Paper PS-TuP17
Numerical Investigation of Electron Heating in a Neutral-Loop Discharge Plasma

Tuesday, October 29, 2013, 6:00 pm, Room Hall B

Neutral Loop Discharge (NLD) plasmas are being investigated as a new plasma source to produce good directionality and high fluxes of ion bombardment at substrate surface¹⁾ for semiconductor device fabrication. In an NLD plasma reactor, a Neutral Loop (NL) can be produced (zero-field path) that is generated by cusp-shaped magnetic field from direct current magnets. It has been shown theoretically that magnetic reconnection occurs in the neutral loop region when radio-frequency fields are applied²⁾. During the reconnection process, the DC magnetic field and the r.f. magnetic field cause disconnection and reconnection of the magnetic-field lines over an r.f. period. The reconnection results in the potential to heat electrons stochastically on the NL. Changing the position and the diameter of the NL can modify processing uniformity over a large area and thus improves plasma processing without need to move or rotate the workpiece. However, to confirm this, the details of plasma parameters as a function of position of the NL are produced by numerical simulations of electron motions near the NL in the presence of an r.f.

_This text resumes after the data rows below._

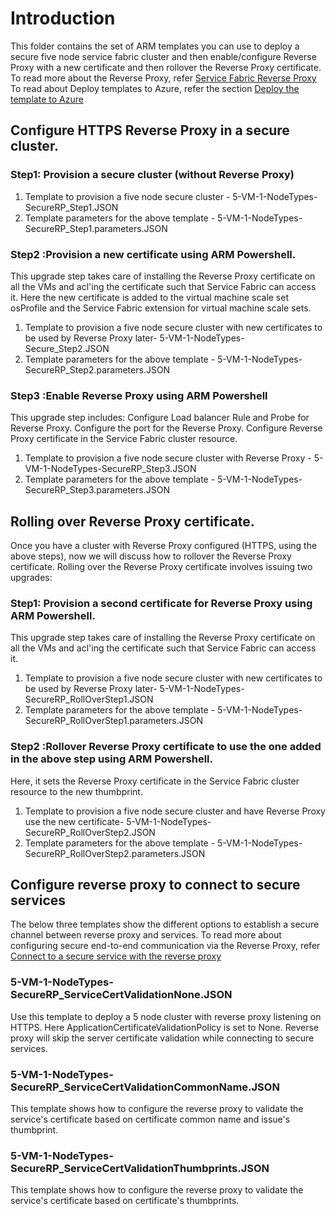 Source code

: 
# Introduction

This folder contains the set of ARM templates  you can use to deploy a secure five node service fabric cluster and then enable/configure Reverse Proxy with a new certificate and then rollover the Reverse Proxy certificate.
To read more about the Reverse Proxy, refer [Service Fabric Reverse Proxy](https://docs.microsoft.com/azure/service-fabric/service-fabric-reverseproxy)
To read about Deploy templates to Azure, refer the section [Deploy the template to Azure](https://docs.microsoft.com/azure/service-fabric/service-fabric-cluster-security-update-certs-azure)

## Configure HTTPS Reverse Proxy in a secure cluster.

### Step1: Provision a secure cluster (without Reverse Proxy)
1. Template to provision a five node secure cluster - 5-VM-1-NodeTypes-SecureRP_Step1.JSON 
2. Template parameters for the above template - 5-VM-1-NodeTypes-SecureRP_Step1.parameters.JSON 


### Step2 :Provision a new certificate using ARM Powershell. 
This upgrade step takes care of installing the Reverse Proxy certificate on all the VMs and acl'ing the certificate such that Service Fabric can access it.
Here the new certificate is added to the virtual machine scale set osProfile and the Service Fabric extension for virtual machine scale sets.

1. Template to provision a five node secure cluster with new certificates to be used by Reverse Proxy later- 5-VM-1-NodeTypes-Secure_Step2.JSON 
2. Template parameters for the above template - 5-VM-1-NodeTypes-SecureRP_Step2.parameters.JSON 

### Step3 :Enable Reverse Proxy using ARM Powershell
This upgrade step includes: 
    Configure Load balancer Rule and Probe for Reverse Proxy.
    Configure the port for the Reverse Proxy.
    Configure Reverse Proxy certificate in the Service Fabric cluster resource.

1. Template to provision a five node secure cluster with Reverse Proxy - 5-VM-1-NodeTypes-SecureRP_Step3.JSON 
2. Template parameters for the above template - 5-VM-1-NodeTypes-SecureRP_Step3.parameters.JSON 

## Rolling over Reverse Proxy certificate.
Once you have a cluster with Reverse Proxy configured (HTTPS, using the above steps), now we will discuss how to rollover the Reverse Proxy certificate.
Rolling over the Reverse Proxy certificate involves issuing two upgrades:

### Step1: Provision a second certificate for Reverse Proxy using ARM Powershell. 

This upgrade step takes care of installing the Reverse Proxy certificate on all the VMs and acl'ing the certificate such that Service Fabric can access it.

1. Template to provision a five node secure cluster with new certificates to be used by Reverse Proxy later- 5-VM-1-NodeTypes-SecureRP_RollOverStep1.JSON 
2. Template parameters for the above template - 5-VM-1-NodeTypes-SecureRP_RollOverStep1.parameters.JSON 


### Step2 :Rollover Reverse Proxy certificate to use the one added in the above step using ARM Powershell. 
Here, it sets the Reverse Proxy certificate in the Service Fabric cluster resource to the new thumbprint.

1. Template to provision a five node secure cluster and have Reverse Proxy use the new certificate- 5-VM-1-NodeTypes-SecureRP_RollOverStep2.JSON 
2. Template parameters for the above template - 5-VM-1-NodeTypes-SecureRP_RollOverStep2.parameters.JSON 

## Configure reverse proxy to connect to secure services
The below three templates show the different options to establish a secure channel between reverse proxy and services.
To read more about configuring secure end-to-end communication via the Reverse Proxy, refer [Connect to a secure service with the reverse proxy](https://docs.microsoft.com/azure/service-fabric/service-fabric-reverseproxy-configure-secure-communication)

### 5-VM-1-NodeTypes-SecureRP_ServiceCertValidationNone.JSON
Use this template to deploy a 5 node cluster with reverse proxy listening on HTTPS. Here ApplicationCertificateValidationPolicy is set to None. 
Reverse proxy will skip the server certificate validation while connecting to secure services.

### 5-VM-1-NodeTypes-SecureRP_ServiceCertValidationCommonName.JSON
This template shows how to configure the reverse proxy to validate the service's certificate based on certificate common name and issue's thumbprint.

###  5-VM-1-NodeTypes-SecureRP_ServiceCertValidationThumbprints.JSON
This template shows how to configure the reverse proxy to validate the service's certificate based on certificate's thumbprints.  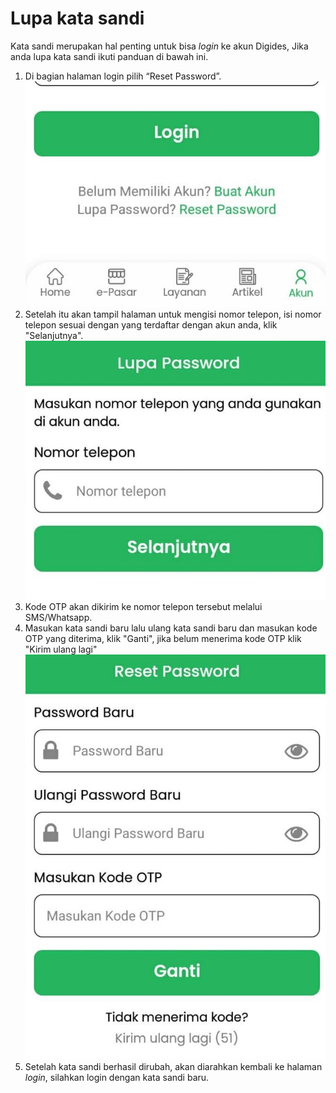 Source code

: # Lupa kata sandi

Kata sandi merupakan hal penting untuk bisa _login_ ke akun Digides, Jika anda lupa kata sandi ikuti panduan di bawah ini.

1. Di bagian halaman login pilih “Reset Password”.
![reset password](../image/lupa-password1.jpg)
2. Setelah itu akan tampil halaman untuk mengisi nomor telepon, isi nomor telepon sesuai dengan yang terdaftar dengan akun anda, klik "Selanjutnya".
![reset password](../image/lupa-password2.jpg)
3. Kode OTP akan dikirim ke nomor telepon tersebut melalui SMS/Whatsapp.
4. Masukan kata sandi baru lalu ulang kata sandi baru dan masukan kode OTP yang diterima, klik "Ganti", jika belum menerima kode OTP klik "Kirim ulang lagi"
![reset password](../image/lupa-password3.jpg)
5. Setelah kata sandi berhasil dirubah, akan diarahkan kembali ke halaman _login_, silahkan login dengan kata sandi baru.
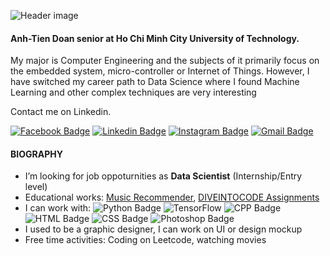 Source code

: ![Header image](https://i.imgur.com/yj5rVKB.png)
<!-- You can create your own header images using Canva, it has a lot of templates. If you do, use the following link https://www.canva.com/join/celeriac-tread-jellyfish -->
#### Anh-Tien Doan senior at Ho Chi Minh City University of Technology.<br>
My major is Computer Engineering and the subjects of it primarily focus on the embedded system,
micro-controller or Internet of Things.
However, I have switched my career path to Data Science where
I found Machine Learning and other complex techniques are very interesting

Contact me on Linkedin.
<!-- <img align='right' src='https://media.giphy.com/media/bcKmIWkUMCjVm/giphy.gif' width='200"'> -->

[![Facebook Badge](https://img.shields.io/badge/-d.atien228-blue?style=flat&logo=facebook&logoColor=white&link=https://www.facebook.com/d.atien228/)](https://www.facebook.com/d.atien228/)
[![Linkedin Badge](https://img.shields.io/badge/-atien228-blue?style=flat&logo=Linkedin&logoColor=white&link=https://www.linkedin.com/in/atien228/)](https://www.linkedin.com/in/atien228/)
[![Instagram Badge](https://img.shields.io/badge/-meomaykurooo-e4405f?style=flat&logo=Instagram&logoColor=white&link=https://www.instagram.com/meomaykurooo/)](https://www.instagram.com/meomaykurooo/)
[![Gmail Badge](https://img.shields.io/badge/-mailto:d.atien228@gmail.com-d14836?style=flat&logo=Gmail&logoColor=white&link=mailto:mailto:d.atien228@gmail.com)](mailto:d.atien228@gmail.com)

#### BIOGRAPHY
<!-- - 🔭 I’m currently working on **My Thesis** and **Coursera courses**
- 🌱 I’m currently learning **Machine Learning**, **Azure Services** and sharpening **Python skills** -->
- I’m looking for job oppoturnities as **Data Scientist** (Internship/Entry level)
- Educational works: [Music Recommender](https://rythm-ktm2.herokuapp.com), [DIVEINTOCODE Assignments](https://github.com/anhtien228/diveintocode-ml)
- I can work with: ![Python Badge](https://img.shields.io/badge/Python-14354C?style=flat&logo=python&logoColor=white) ![TensorFlow](	https://img.shields.io/badge/TensorFlow-FF6F00?style=flat&logo=tensorflow&logoColor=white) ![CPP Badge](https://img.shields.io/badge/C%2B%2B-00599C?style=flat&logo=c%2B%2B&logoColor=white) ![HTML Badge](https://img.shields.io/badge/HTML-239120?style=flat&logo=html5&logoColor=white) ![CSS Badge](https://img.shields.io/badge/CSS-239120?&style=flat&logo=css3&logoColor=white) ![Photoshop Badge](https://img.shields.io/badge/Adobe%20Photoshop-31A8FF?style=flat&logo=Adobe%20Photoshop&logoColor=black)
- I used to be a graphic designer, I can work on UI or design mockup
- Free time activities: Coding on Leetcode, watching movies
<!-- - 🌍 I'm mostly active on **Linkedin** and **Facebook** -->
<!-- - ⚡ Fun fact: I'm a hardcore fan of Mecha film/anime, specifically Gundam -->
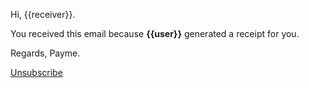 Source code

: Hi, {{receiver}}.

You received this email because **{{user}}** generated a receipt for you.

Regards, Payme.

[Unsubscribe]({{host}}/unsubsribe/{{invoice_id}}?token={{unsubscribe}})
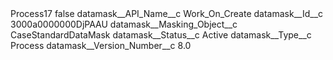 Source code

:<?xml version="1.0" encoding="UTF-8"?>
<CustomMetadata xmlns="http://soap.sforce.com/2006/04/metadata" xmlns:xsi="http://www.w3.org/2001/XMLSchema-instance" xmlns:xsd="http://www.w3.org/2001/XMLSchema">
    <label>Process17</label>
    <protected>false</protected>
    <values>
        <field>datamask__API_Name__c</field>
        <value xsi:type="xsd:string">Work_On_Create</value>
    </values>
    <values>
        <field>datamask__Id__c</field>
        <value xsi:type="xsd:string">3000a0000000DjPAAU</value>
    </values>
    <values>
        <field>datamask__Masking_Object__c</field>
        <value xsi:type="xsd:string">CaseStandardDataMask</value>
    </values>
    <values>
        <field>datamask__Status__c</field>
        <value xsi:type="xsd:string">Active</value>
    </values>
    <values>
        <field>datamask__Type__c</field>
        <value xsi:type="xsd:string">Process</value>
    </values>
    <values>
        <field>datamask__Version_Number__c</field>
        <value xsi:type="xsd:double">8.0</value>
    </values>
</CustomMetadata>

The relationship between the r.f. magnetic field and its corresponding electric field and the average electron energy is also investigated.

This Work was supported by the Semiconductor Research Corporation under Contact No. 2012-KJ-2359 and the National Science Foundation under Grant CBET-1066231.

[1] T. Uchida and S. Hamaguchi., J. Phys. D: Appl. Phys. 41 (2008) 083001

[2] Z. Yoshida et al., Phys. Rev. Lett. 81 (1998) 2458.